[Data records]
=-=-=-=-=
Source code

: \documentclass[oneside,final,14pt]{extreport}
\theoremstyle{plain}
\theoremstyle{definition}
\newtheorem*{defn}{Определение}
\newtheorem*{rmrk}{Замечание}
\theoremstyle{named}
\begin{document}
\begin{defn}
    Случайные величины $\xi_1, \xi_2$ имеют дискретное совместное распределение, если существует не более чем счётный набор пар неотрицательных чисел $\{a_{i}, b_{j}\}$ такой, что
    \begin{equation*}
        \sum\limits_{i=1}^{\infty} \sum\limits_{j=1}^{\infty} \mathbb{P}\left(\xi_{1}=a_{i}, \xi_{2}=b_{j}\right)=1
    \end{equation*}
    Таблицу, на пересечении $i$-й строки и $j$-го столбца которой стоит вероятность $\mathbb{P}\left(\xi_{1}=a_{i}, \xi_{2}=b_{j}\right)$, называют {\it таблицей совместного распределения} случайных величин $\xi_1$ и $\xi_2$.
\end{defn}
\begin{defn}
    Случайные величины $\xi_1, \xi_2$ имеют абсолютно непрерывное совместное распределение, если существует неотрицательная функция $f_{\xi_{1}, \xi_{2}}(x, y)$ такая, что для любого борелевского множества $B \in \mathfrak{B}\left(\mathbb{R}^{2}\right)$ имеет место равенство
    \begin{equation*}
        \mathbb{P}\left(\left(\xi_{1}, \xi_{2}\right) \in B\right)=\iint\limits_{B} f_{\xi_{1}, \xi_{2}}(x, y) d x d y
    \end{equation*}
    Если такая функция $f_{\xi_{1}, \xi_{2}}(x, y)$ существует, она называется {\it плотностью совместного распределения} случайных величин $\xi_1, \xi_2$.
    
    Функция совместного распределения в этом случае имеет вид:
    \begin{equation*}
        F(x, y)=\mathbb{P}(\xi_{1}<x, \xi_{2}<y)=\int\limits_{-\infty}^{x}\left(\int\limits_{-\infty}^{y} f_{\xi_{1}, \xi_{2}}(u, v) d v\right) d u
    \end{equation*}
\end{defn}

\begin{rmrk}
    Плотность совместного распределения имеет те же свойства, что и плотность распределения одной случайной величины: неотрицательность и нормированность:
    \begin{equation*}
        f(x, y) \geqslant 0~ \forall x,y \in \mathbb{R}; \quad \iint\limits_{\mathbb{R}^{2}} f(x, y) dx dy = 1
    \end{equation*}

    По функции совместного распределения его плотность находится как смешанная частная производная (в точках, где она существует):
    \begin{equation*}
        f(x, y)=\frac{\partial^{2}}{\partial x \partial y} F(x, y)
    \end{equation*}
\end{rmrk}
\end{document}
=-=-=-=-=
REQUIRED ACTION. When a line of the records has the word "случайных", pick it out and copy it.

RESULT FOR THIS TASK.
    Таблицу, на пересечении $i$-й строки и $j$-го столбца которой стоит вероятность $\mathbb{P}\left(\xi_{1}=a_{i}, \xi_{2}=b_{j}\right)$, называют {\it таблицей совместного распределения} случайных величин $\xi_1$ и $\xi_2$.
    Если такая функция $f_{\xi_{1}, \xi_{2}}(x, y)$ существует, она называется {\it плотностью совместного распределения} случайных величин $\xi_1, \xi_2$.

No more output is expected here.